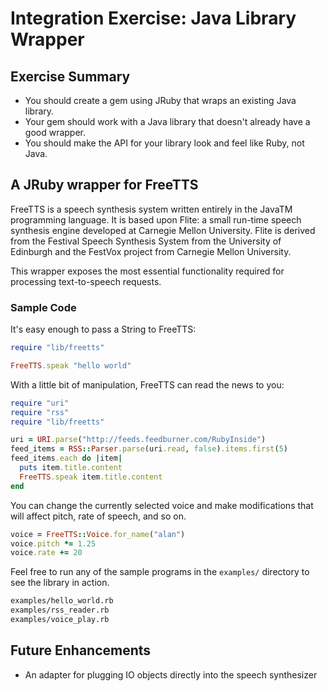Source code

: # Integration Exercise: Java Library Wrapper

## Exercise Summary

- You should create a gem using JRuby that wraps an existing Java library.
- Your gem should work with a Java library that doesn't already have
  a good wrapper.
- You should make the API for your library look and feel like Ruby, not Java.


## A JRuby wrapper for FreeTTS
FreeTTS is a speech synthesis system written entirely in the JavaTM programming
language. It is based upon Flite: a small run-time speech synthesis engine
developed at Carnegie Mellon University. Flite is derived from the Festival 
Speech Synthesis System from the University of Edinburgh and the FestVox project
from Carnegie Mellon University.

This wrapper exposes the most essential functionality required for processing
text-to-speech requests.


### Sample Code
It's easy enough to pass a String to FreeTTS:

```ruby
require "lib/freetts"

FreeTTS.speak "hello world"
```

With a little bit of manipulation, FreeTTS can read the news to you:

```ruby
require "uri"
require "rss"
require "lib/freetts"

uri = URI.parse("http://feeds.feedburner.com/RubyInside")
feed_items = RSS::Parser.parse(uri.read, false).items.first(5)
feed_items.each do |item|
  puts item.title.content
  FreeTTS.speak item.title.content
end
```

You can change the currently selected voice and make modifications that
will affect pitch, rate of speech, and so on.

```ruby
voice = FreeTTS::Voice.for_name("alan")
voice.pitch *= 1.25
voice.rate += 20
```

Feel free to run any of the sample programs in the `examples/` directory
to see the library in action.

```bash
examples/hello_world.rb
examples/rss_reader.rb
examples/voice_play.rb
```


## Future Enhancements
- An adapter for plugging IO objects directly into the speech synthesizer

» **WHAT TO WORK ON**: Only the lines above that hold "should" are wanted. Show every one of them.

» **RESPONSE FOR THIS EXERCISE**:
- You should create a gem using JRuby that wraps an existing Java library.
- Your gem should work with a Java library that doesn't already have
- You should make the API for your library look and feel like Ruby, not Java.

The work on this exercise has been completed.